Business, Features

Yoga Hub offers Bostonians donation-based classes

POP Allston’s Yoga Hub offers locals and students the chance to experience classes at little to no cost through a donation-based fee. PHOTO BY LEXI PLINE/DAILY FREE PRESS STAFF
POP Allston’s Yoga Hub offers locals and students the chance to experience classes at little to no cost through a donation-based fee. PHOTO BY LEXI PLINE/DAILY FREE PRESS STAFF

For students and locals alike, Boston is a city is known for its high cost of living and often overpriced amenities. Because of this, affordability often becomes a key player in deciding where to eat, go out and now, where to exercise. This yoga studio wants to change that.

Yoga Hub Boston’s donation-based yoga classes have created a low-cost, local alternative to the pricey yoga studios that seem to pepper the city. The classes are offered three times a week at POP Allston, and while each one has a suggested donation of $10, attendees have the option to donate any amount they can. The classes run purely on donations with no outside income.

Each session has a unique theme: reggae flow on Sunday mornings, candlelit classes on Tuesday nights and glow yoga on Thursday nights.

Ali Singer, the founder of Yoga Hub and the instructor at the POP Allston classes, said making a successful business model requires effective communication with customers.

“I try and make it clear on my website and whenever the classes are promoted exactly what donation-based yoga is,” she said. “It’s not a free class, but the donation base makes it affordable for anyone.”

Yoga Hub offers a casual venue for yoga lovers on a budget. The classes take place not in a studio, but instead in a large, open room that is used for a variety of POP Allston vendors.

Nikki Reyes, a marketing intern at Yoga Hub, said that the class’s calm and welcoming environment is what makes it appealing.

“Typically, a yoga studio charges at least $20 per class, and these classes usually come with other amenities, such as a spa-like bathroom, essential oils and even heated classes,” Reyes said. “The classes that we do at POP Allston are much simpler. Our classes are just a person and their mat. POP Allston is a great space for people to embrace their creativity in more of a relaxed environment.”

POP Allston’s yoga classes started when the business opened in September. The donation forum is a way to attract customers and build the name of the brand within its first year.

Singer said she has consistently changed up her tactics to try to make the donation-based classes as effective as possible. Most customers pay less than the suggested donation, but it varies each class, she said.

“Right now, I just created a new sign-in page where people write down the amount they’re donating, as opposed to people just dropping it in the donation box before or after class,” she said. “I also changed the setup of the room so people have to walk to the back area of the space and sign in before they set up their yoga mat for class. It’s just me alone trying to teach the class and run the space, so it’s not really formal at all, which is fine. This opportunity is less one to make money and more to grow my business.”

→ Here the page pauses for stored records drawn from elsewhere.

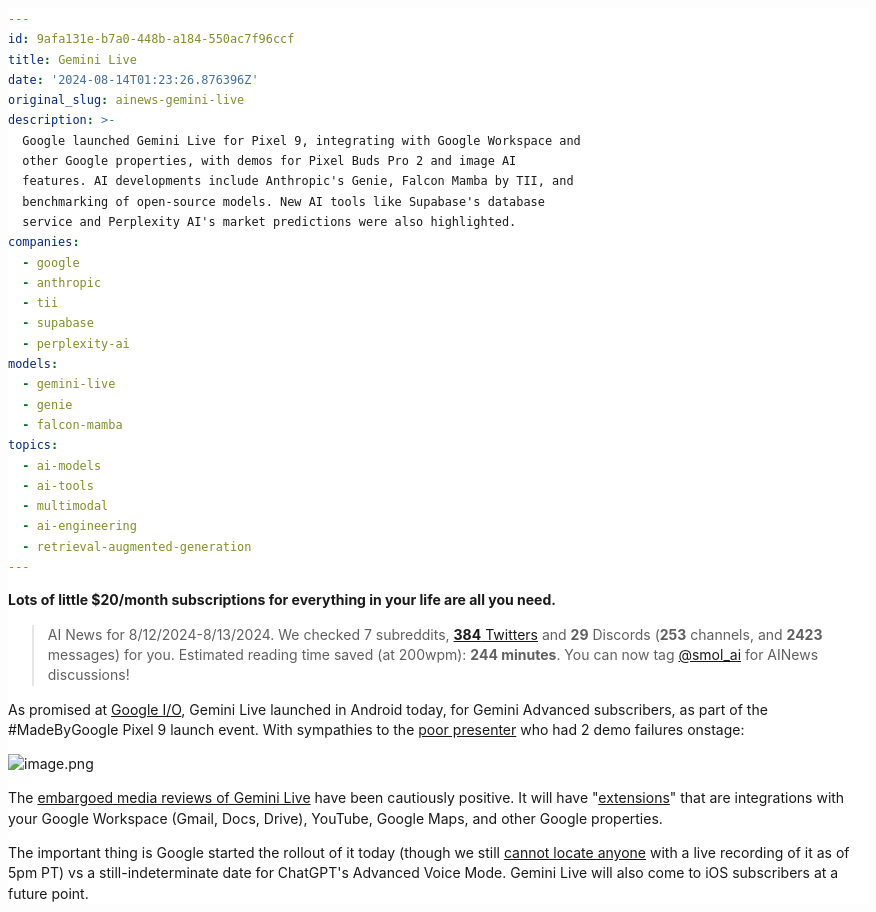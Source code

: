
 ```yaml
---
id: 9afa131e-b7a0-448b-a184-550ac7f96ccf
title: Gemini Live
date: '2024-08-14T01:23:26.876396Z'
original_slug: ainews-gemini-live
description: >-
  Google launched Gemini Live for Pixel 9, integrating with Google Workspace and
  other Google properties, with demos for Pixel Buds Pro 2 and image AI
  features. AI developments include Anthropic's Genie, Falcon Mamba by TII, and
  benchmarking of open-source models. New AI tools like Supabase's database
  service and Perplexity AI's market predictions were also highlighted.
companies:
  - google
  - anthropic
  - tii
  - supabase
  - perplexity-ai
models:
  - gemini-live
  - genie
  - falcon-mamba
topics:
  - ai-models
  - ai-tools
  - multimodal
  - ai-engineering
  - retrieval-augmented-generation
---
```



**Lots of little $20/month subscriptions for everything in your life are all you need.**

> AI News for 8/12/2024-8/13/2024. We checked 7 subreddits, [**384** Twitters](https://twitter.com/i/lists/1585430245762441216) and **29** Discords (**253** channels, and **2423** messages) for you. Estimated reading time saved (at 200wpm): **244 minutes**. You can now tag [@smol_ai](https://x.com/smol_ai) for AINews discussions!

As promised at [Google I/O](https://buttondown.email/ainews/archive/ainews-google-io-in-60-seconds/), Gemini Live launched in Android today, for Gemini Advanced subscribers, as part of the #MadeByGoogle Pixel 9 launch event. With sympathies to the [poor presenter](https://x.com/durreadan01/status/1823430521768304674) who had 2 demo failures onstage:

 ![image.png](https://assets.buttondown.email/images/7e351a3f-0f0d-4793-93ce-5b1974595c25.png?w=960&fit=max) 

The [embargoed media reviews of Gemini Live](https://www.theverge.com/2024/8/13/24219736/gemini-live-hands-on-pixel-event) have been cautiously positive. It will have "[extensions](https://support.google.com/gemini/answer/13695044?visit_id=638591951502121215-2420806349&p=more_extensions&rd=1)" that are integrations with your Google Workspace (Gmail, Docs, Drive), YouTube, Google Maps, and other Google properties. 

The important thing is Google started the rollout of it today (though we still [cannot locate anyone](https://www.reddit.com/r/singularity/comments/1erdr0t/meet_gemini_live_a_new_way_to_have_more_natural/) with a live recording of it as of 5pm PT) vs a still-indeterminate date for ChatGPT's Advanced Voice Mode. Gemini Live will also come to iOS subscribers at a future point.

By letting customers pick what they pay, Yoga Hub allows them to come and try a class with no pressure. While many larger studios have membership programs and package deals where attendees pay for a fixed number of classes, POP Allston’s informal arrangement allows interested customers to pop in and out of classes at their own convenience.

“I think for now, we need to keep the classes donation-based in order to get people coming,” Reyes said. “Right now, our main goal is to create a reputation in the Boston area and to allow people to try out what we are offering. As the business changes, so will our business model.”

POP Allston’s central, Brighton Avenue location and affordability have attracted many Allston residents to the classes.

Katey Lesneski, a Boston University graduate student living in Allston, started attending the classes when they first started last fall and has been going frequently ever since.

“Yoga classes can be really expensive, and [from] what I’ve heard from my other friends who do yoga around Boston, it’s almost double the price of these classes,” she said. “Here with the donation-based class, it’s really flexible, so you can pop in and out whenever you want. I’m sure for some people, like students who might be low on cash during a certain week, they can still come in and feel like they can give as much money as they can that week, and maybe the next week they could make up for it with a higher donation.”

With the help of Singer’s yoga background and enthusiastic demeanor, each class is both authentic and fun, adding onto the benefits of the low-cost classes.

“I care a lot about teaching,” Singer said. “It’s my life and my career and my passion, but that has nothing to do with donation. My mission with Yoga Hub is to make yoga accessible to a wide audience, and affordability is a big part of it.”